Once the line with "<td>2.9.0</td>" is found in the entries below, print it and each following line exactly, stopping after the line with "- Added WiFi"; print nothing else.

⟨

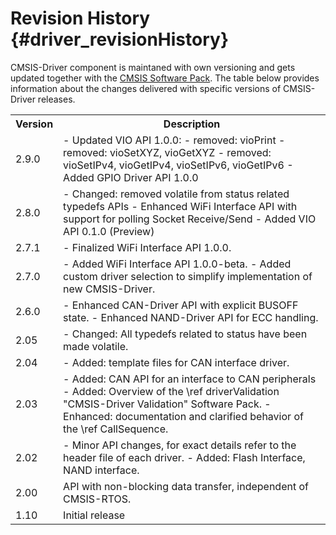 # Revision History {#driver_revisionHistory}

CMSIS-Driver component is maintaned with own versioning and gets updated together with the [CMSIS Software Pack](../../General/html/cmsis_pack.html). The table below provides information about the changes delivered with specific versions of CMSIS-Driver releases.

<table class="cmtable" summary="Revision History">
    <tr>
      <th>Version</th>
      <th>Description</th>
    </tr>
    <tr>
      <td>2.9.0</td>
      <td>
        - Updated VIO API 1.0.0:
          - removed: vioPrint
          - removed: vioSetXYZ, vioGetXYZ
          - removed: vioSetIPv4, vioGetIPv4, vioSetIPv6, vioGetIPv6
        - Added GPIO Driver API 1.0.0
      </td>
    </tr>
    <tr>
      <td>2.8.0</td>
      <td>
        - Changed: removed volatile from status related typedefs APIs
        - Enhanced WiFi Interface API with support for polling Socket Receive/Send
        - Added VIO API 0.1.0 (Preview)
      </td>
    </tr>
    <tr>
      <td>2.7.1</td>
      <td>
        - Finalized WiFi Interface API 1.0.0.
      </td>
    </tr>
    <tr>
      <td>2.7.0</td>
      <td>
        - Added WiFi Interface API 1.0.0-beta.
        - Added custom driver selection to simplify implementation of new CMSIS-Driver.
      </td>
    </tr>
    <tr>
      <td>2.6.0</td>
      <td>
        - Enhanced CAN-Driver API with explicit BUSOFF state.
        - Enhanced NAND-Driver API for ECC handling.
      </td>
    </tr>
    <tr>
      <td>2.05</td>
      <td>
        - Changed: All typedefs related to status have been made volatile.
      </td>
    </tr>
    <tr>
      <td>2.04</td>
      <td>
        - Added: template files for CAN interface driver.
      </td>
    </tr>
    <tr>
      <td>2.03</td>
      <td>
        - Added: CAN API for an interface to CAN peripherals
        - Added: Overview of the \ref driverValidation "CMSIS-Driver Validation" Software Pack.
        - Enhanced: documentation and clarified behavior of the \ref CallSequence.
      </td>
    </tr>
    <tr>
      <td>2.02</td>
      <td>
        - Minor API changes, for exact details refer to the header file of each driver.
        - Added: Flash Interface, NAND interface.
      </td>
    </tr>
    <tr>
      <td>2.00</td>
      <td>API with non-blocking data transfer, independent of CMSIS-RTOS.</td>
    </tr>
    <tr>
      <td>1.10</td>
      <td>Initial release</td>
    </tr>
</table>
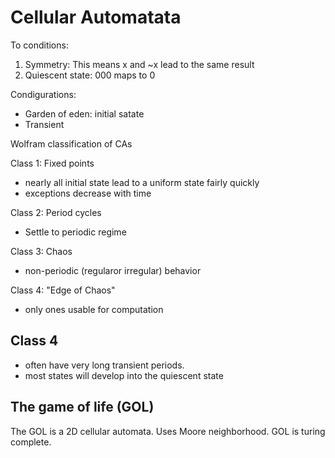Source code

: # Cellular Automatata

To conditions:
1. Symmetry: This means x and ~x lead to the same result
2. Quiescent state: 000 maps to 0

Condigurations:
- Garden of eden: initial satate
- Transient

Wolfram classification of CAs

Class 1: Fixed points
- nearly all initial state lead to a uniform state fairly quickly
- exceptions decrease with time

Class 2: Period cycles
- Settle to periodic regime

Class 3: Chaos
- non-periodic (regularor irregular) behavior

Class 4: "Edge of Chaos"
- only ones usable for computation

## Class 4

- often have very long transient periods.
- most states will develop into the quiescent state

## The game of life (GOL)

The GOL is a 2D cellular automata. Uses Moore neighborhood.
GOL is turing complete.

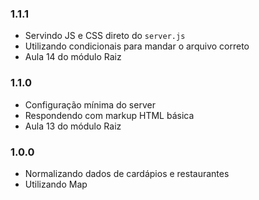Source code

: ### 1.1.1
  * Servindo JS e CSS direto do `server.js`
  * Utilizando condicionais para mandar o arquivo correto
  * Aula 14 do módulo Raiz
### 1.1.0
  * Configuração mínima do server
  * Respondendo com markup HTML básica
  * Aula 13 do módulo Raiz

### 1.0.0
  * Normalizando dados de cardápios e restaurantes
  * Utilizando Map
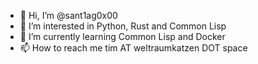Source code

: - 👋 Hi, I’m @sant1ag0x00
- 👀 I’m interested in Python, Rust and Common Lisp
- 🌱 I’m currently learning Common Lisp and Docker
- 📫 How to reach me tim AT weltraumkatzen DOT space
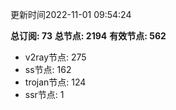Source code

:更新时间2022-11-01 09:54:24

**总订阅: 73**
**总节点: 2194**
**有效节点: 562**
- v2ray节点: 275
- ss节点: 162
- trojan节点: 124
- ssr节点: 1
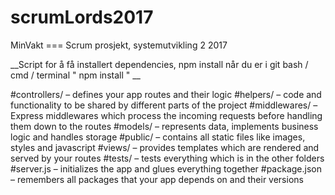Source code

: # scrumLords2017
MinVakt === Scrum prosjekt, systemutvikling 2 2017

__Script for å få installert dependencies, npm install når du er i git bash / cmd / terminal " npm install " __


#controllers/ – defines your app routes and their logic
#helpers/ – code and functionality to be shared by different parts of the project
#middlewares/ – Express middlewares which process the incoming requests before handling them down to the routes
#models/ – represents data, implements business logic and handles storage
#public/ – contains all static files like images, styles and javascript
#views/ – provides templates which are rendered and served by your routes
#tests/ – tests everything which is in the other folders
#server.js – initializes the app and glues everything together
#package.json – remembers all packages that your app depends on and their versions
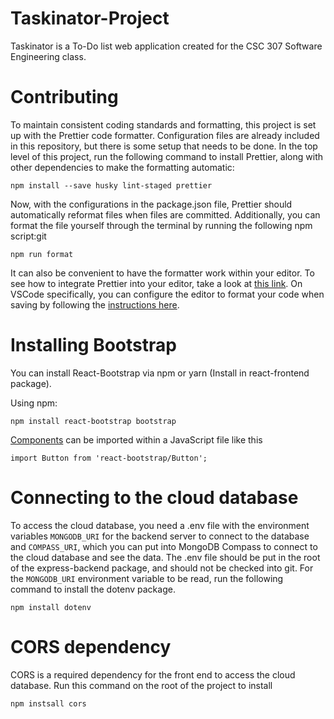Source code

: # Taskinator-Project

Taskinator is a To-Do list web application created for the CSC 307 Software Engineering class.

# Contributing

To maintain consistent coding standards and formatting, this project is set up with the
Prettier code formatter. Configuration files are already included in this repository, but there
is some setup that needs to be done. In the top level of this project, run the following command
to install Prettier, along with other dependencies to make the formatting automatic:

`npm install --save husky lint-staged prettier`

Now, with the configurations in the package.json file, Prettier should automatically reformat files
when files are committed. Additionally, you can format the file yourself through the terminal by
running the following npm script:git

`npm run format`

It can also be convenient to have the formatter work within your editor. To see how to integrate
Prettier into your editor, take a look at [this link](https://prettier.io/docs/en/editors.html).
On VSCode specifically, you can configure the editor to format your code when saving by following
the [instructions here](https://blog.yogeshchavan.dev/automatically-format-code-on-file-save-in-visual-studio-code-using-prettier).

# Installing Bootstrap

You can install React-Bootstrap via npm or yarn (Install in react-frontend package).

Using npm:

`npm install react-bootstrap bootstrap`

[Components](https://react-bootstrap.netlify.app/docs/components/accordion) can be imported within a JavaScript file like this

`import Button from 'react-bootstrap/Button';`

# Connecting to the cloud database

To access the cloud database, you need a .env file with the environment variables `MONGODB_URI` for
the backend server to connect to the database and `COMPASS_URI`, which you can put into MongoDB
Compass to connect to the cloud database and see the data. The .env file should be put in the root of the express-backend package, and should not be checked into git. For the `MONGODB_URI` environment variable to be read, run the following command to install the dotenv package.

`npm install dotenv`

# CORS dependency

CORS is a required dependency for the front end to access the cloud database. Run this command on the root of the project to install

`npm instsall cors`
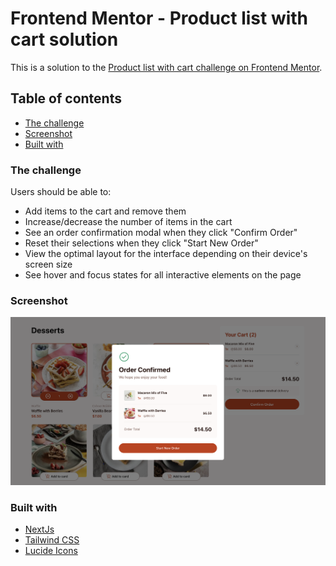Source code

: # Frontend Mentor - Product list with cart solution

This is a solution to the [Product list with cart challenge on Frontend Mentor](https://www.frontendmentor.io/challenges/product-list-with-cart-5MmqLVAp_d).

## Table of contents

- [The challenge](#the-challenge)
- [Screenshot](#screenshot)
- [Built with](#built-with)

### The challenge

Users should be able to:

- Add items to the cart and remove them
- Increase/decrease the number of items in the cart
- See an order confirmation modal when they click "Confirm Order"
- Reset their selections when they click "Start New Order"
- View the optimal layout for the interface depending on their device's screen size
- See hover and focus states for all interactive elements on the page

### Screenshot

![''](./app/assets/screenshot.png)

### Built with

- [NextJs](https://nextjs.org/)
- [Tailwind CSS](https://tailwindcss.com/)
- [Lucide Icons](https://lucide.dev/)
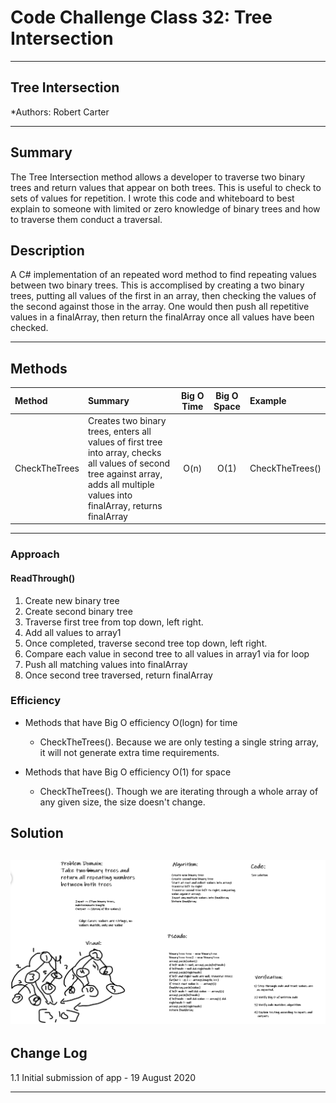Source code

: # Code Challenge Class 32: Tree Intersection
---

## Tree Intersection

*Authors: Robert Carter 

---

## Summary

The Tree Intersection method allows a developer to traverse two binary trees and return values that appear on both trees. This is useful to check to sets of values for repetition. 
I wrote this code and whiteboard to best explain to someone with limited or zero knowledge of binary trees and how to traverse them conduct a traversal.

## Description

A C# implementation of an repeated word method to find repeating values between two binary trees.
This is accomplised by creating a two binary trees, putting all values of the first in an array, then checking the values of the second against those in the array. One would then push all repetitive values in a finalArray, then return the finalArray once all values have been checked.


---

## Methods

| Method | Summary | Big O Time | Big O Space | Example | 
| :----------- | :----------- | :-------------: | :-------------: | :----------- |
| CheckTheTrees | Creates two binary trees, enters all values of first tree into array, checks all values of second tree against array, adds all multiple values into finalArray, returns finalArray | O(n) | O(1) | CheckTheTrees() |



---
### Approach

#### ReadThrough()
1. Create new binary tree
2. Create second binary tree
3. Traverse first tree from top down, left right.
4. Add all values to array1
5. Once completed, traverse second tree top down, left right.
6. Compare each value in second tree to all values in array1 via for loop
7. Push all matching values into finalArray
8. Once second tree traversed, return finalArray

### Efficiency
* Methods that have Big O efficiency O(logn) for time
  * CheckTheTrees(). Because we are only testing a single string array, it will not generate extra time requirements.
 

* Methods that have Big O efficiency O(1) for space
  * CheckTheTrees(). Though we are iterating through a whole array of any given size, the size doesn't change.


  
  
## Solution
![Whiteboard Image](./assets/codechallenge32-whiteboard.png)
---

## Change Log

1.1 Initial submission of app - 19 August 2020

---
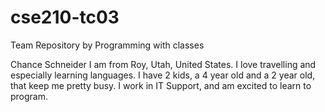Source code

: # cse210-tc03
Team Repository by Programming with classes

Chance Schneider
I am from Roy, Utah, United States. I love travelling and especially learning languages. 
I have 2 kids, a 4 year old and a 2 year old, that keep me pretty busy. I work in IT Support, and am excited to learn to program. 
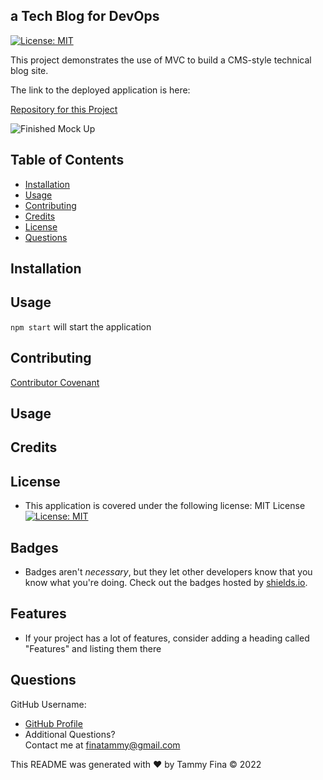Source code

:  
##  a Tech Blog for DevOps
 [![License: MIT](https://img.shields.io/badge/License-MIT-yellow.svg)](https://opensource.org/licenses/MIT)

This project demonstrates the use of MVC to build a CMS-style technical blog site.  

The link to the deployed application is here:

[Repository for this Project](https://github.com/trfina/tech-blog)

![Finished Mock Up](./assets/images/prompts.png)

## Table of Contents
* [Installation](#installation)
* [Usage](#usage)
* [Contributing](#contributing)
* [Credits](#credits)
* [License](#license)
* [Questions](#questions)

## Installation


## Usage
`npm start` will start the application

## Contributing
[Contributor Covenant](https://www.contributor-covenant.org/) 
    
    
## Usage 


## Credits


## License
- This application is covered under the following license: MIT License
  [![License: MIT](https://img.shields.io/badge/License-MIT-yellow.svg)](https://opensource.org/licenses/MIT)

## Badges

- Badges aren't _necessary_, but they let other developers know that you know what you're doing. Check out the badges hosted by [shields.io](https://shields.io/). 


## Features

- If your project has a lot of features, consider adding a heading called "Features" and listing them there

## Questions

GitHub Username:
  
- [GitHub Profile](https://github.com/trfina)
- Additional Questions?  
Contact me at finatammy@gmail.com

 This README was generated with ❤️ by Tammy Fina © 2022
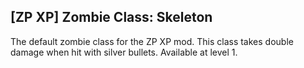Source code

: ## [ZP XP] Zombie Class: Skeleton

The default zombie class for the ZP XP mod. This class takes double damage when hit with silver bullets. Available at level 1.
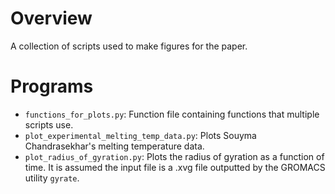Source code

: # Overview 

A collection of scripts used to make figures for the paper.

# Programs

* `functions_for_plots.py`: Function file containing functions that multiple scripts use.
* `plot_experimental_melting_temp_data.py`: Plots Souyma Chandrasekhar's melting temperature data.
* `plot_radius_of_gyration.py`: Plots the radius of gyration as a function of time. It is assumed the input file is a .xvg file outputted by the GROMACS utility `gyrate`.

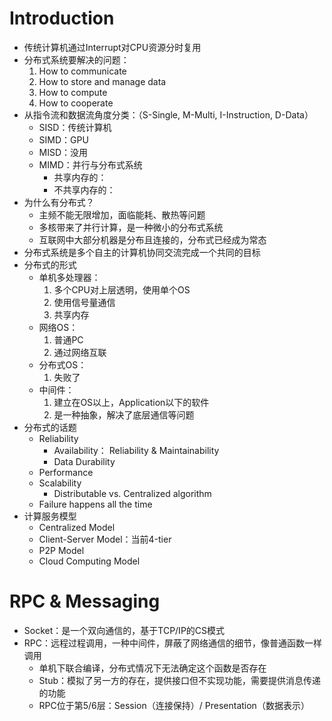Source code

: # Introduction

- 传统计算机通过Interrupt对CPU资源分时复用
- 分布式系统要解决的问题：
    1. How to communicate
    2. How to store and manage data
    3. How to compute
    4. How to cooperate
- 从指令流和数据流角度分类：（S-Single, M-Multi, I-Instruction, D-Data）
    - SISD：传统计算机
    - SIMD：GPU
    - MISD：没用
    - MIMD：并行与分布式系统
        - 共享内存的：
        - 不共享内存的：
- 为什么有分布式？
    - 主频不能无限增加，面临能耗、散热等问题
    - 多核带来了并行计算，是一种微小的分布式系统
    - 互联网中大部分机器是分布且连接的，分布式已经成为常态
- 分布式系统是多个自主的计算机协同交流完成一个共同的目标
- 分布式的形式
    - 单机多处理器：
        1. 多个CPU对上层透明，使用单个OS
        2. 使用信号量通信
        3. 共享内存
    - 网络OS：
        1. 普通PC
        2. 通过网络互联
    - 分布式OS：
        1. 失败了
    - 中间件：
        1. 建立在OS以上，Application以下的软件
        2. 是一种抽象，解决了底层通信等问题
- 分布式的话题
    - Reliability
        - Availability： Reliability & Maintainability
        - Data Durability
    - Performance
    - Scalability
        - Distributable vs. Centralized algorithm
    - Failure happens all the time
- 计算服务模型
    - Centralized Model
    - Client-Server Model：当前4-tier
    - P2P Model
    - Cloud Computing Model

# RPC & Messaging

- Socket：是一个双向通信的，基于TCP/IP的CS模式
- RPC：远程过程调用，一种中间件，屏蔽了网络通信的细节，像普通函数一样调用
    - 单机下联合编译，分布式情况下无法确定这个函数是否存在
    - Stub：模拟了另一方的存在，提供接口但不实现功能，需要提供消息传递的功能
    - RPC位于第5/6层：Session（连接保持）/ Presentation（数据表示）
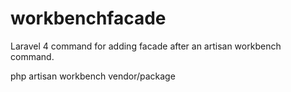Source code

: workbenchfacade
===============

Laravel 4 command for adding facade after an artisan workbench command.

php artisan workbench vendor/package
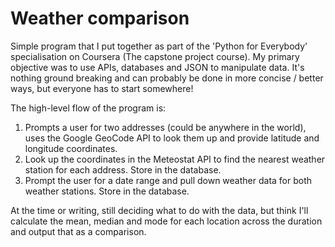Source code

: # Weather comparison 

Simple program that I put together as part of the 'Python for Everybody' specialisation on Coursera (The capstone project course). My primary objective was to use APIs, databases and JSON to manipulate data.  It's nothing ground breaking and can probably be done in more concise / better ways, but everyone has to start somewhere!

The high-level flow of the program is:

1) Prompts a user for two addresses (could be anywhere in the world), uses the Google GeoCode API to look them up and provide latitude and longitude coordinates.
2) Look up the coordinates in the Meteostat API to find the nearest weather station for each address.  Store in the database.
3) Prompt the user for a date range and pull down weather data for both weather stations. Store in the database.

At the time or writing, still deciding what to do with the data, but think I'll calculate the mean, median and mode for each location across the duration and output that as a comparison.

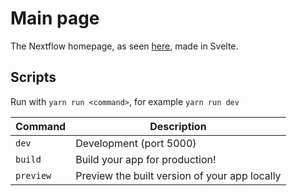 # Main page
The Nextflow homepage, as seen [here](https://nextflow.cloud), made in Svelte.

## Scripts

Run with `yarn run <command>`, for example `yarn run dev`

| Command   | Description                                   |
|-----------|-----------------------------------------------|
| `dev`     | Development (port 5000)                       |
| `build`   | Build your app for production!                |
| `preview` | Preview the built version of your app locally |
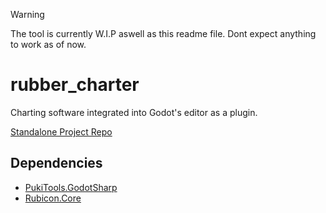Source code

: > [!WARNING]
> The tool is currently W.I.P aswell as this readme file.
> Dont expect anything to work as of now.

# rubber_charter

Charting software integrated into Godot's editor as a plugin.

[Standalone Project Repo](https://github.com/RubiconTeam/Rubber)

## Dependencies
- [PukiTools.GodotSharp](https://github.com/Binpuki/PukiTools.GodotSharp)
- [Rubicon.Core](https://github.com/RubiconTeam/Rubicon.Core)
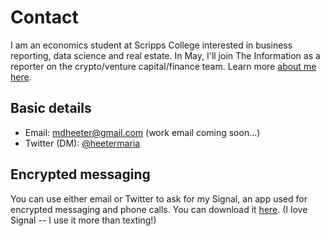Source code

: # Contact 

I am an economics student at Scripps College interested in business reporting, data science and real estate. In May, I'll join The Information as a reporter on the crypto/venture capital/finance team. Learn more [about me here](https://github.com/heetermaria/about).

Basic details
---

* Email: mdheeter@gmail.com (work email coming soon...) 
* Twitter (DM): [@heetermaria](https://twitter.com/heetermaria)

Encrypted messaging 
---

You can use either email or Twitter to ask for my Signal, an app used for encrypted messaging and phone calls. You can download it [here](https://signal.org/en/download/). (I love Signal -- I use it more than texting!) 


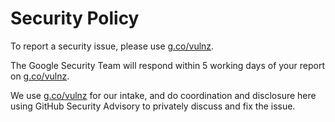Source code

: # Security Policy

To report a security issue, please use [g.co/vulnz](https://g.co/vulnz).

The Google Security Team will respond within 5 working days of your report on [g.co/vulnz](https://g.co/vulnz).

We use [g.co/vulnz](https://g.co/vulnz) for our intake, and do coordination and disclosure here using GitHub Security Advisory to privately discuss and fix the issue.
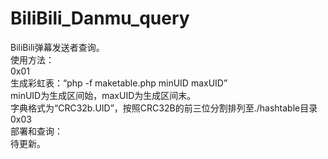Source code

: # BiliBili_Danmu_query<br />
BiliBili弹幕发送者查询。<br />
使用方法：<br />
0x01<br />
生成彩虹表：“php -f maketable.php minUID maxUID”<br />
minUID为生成区间始，maxUID为生成区间末。<br />
字典格式为“CRC32b.UID”，按照CRC32B的前三位分割排列至./hashtable目录<br />
0x03<br />
部署和查询：<br />
待更新。<br />
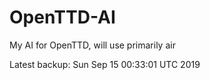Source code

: # OpenTTD-AI
My AI for OpenTTD, will use primarily air

Latest backup: Sun Sep 15 00:33:01 UTC 2019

⟩

**ANSWER BELOW:**
      <td>2.9.0</td>
      <td>
        - Updated VIO API 1.0.0:
          - removed: vioPrint
          - removed: vioSetXYZ, vioGetXYZ
          - removed: vioSetIPv4, vioGetIPv4, vioSetIPv6, vioGetIPv6
        - Added GPIO Driver API 1.0.0
      </td>
    </tr>
    <tr>
      <td>2.8.0</td>
      <td>
        - Changed: removed volatile from status related typedefs APIs
        - Enhanced WiFi Interface API with support for polling Socket Receive/Send
        - Added VIO API 0.1.0 (Preview)
      </td>
    </tr>
    <tr>
      <td>2.7.1</td>
      <td>
        - Finalized WiFi Interface API 1.0.0.
      </td>
    </tr>
    <tr>
      <td>2.7.0</td>
      <td>
        - Added WiFi Interface API 1.0.0-beta.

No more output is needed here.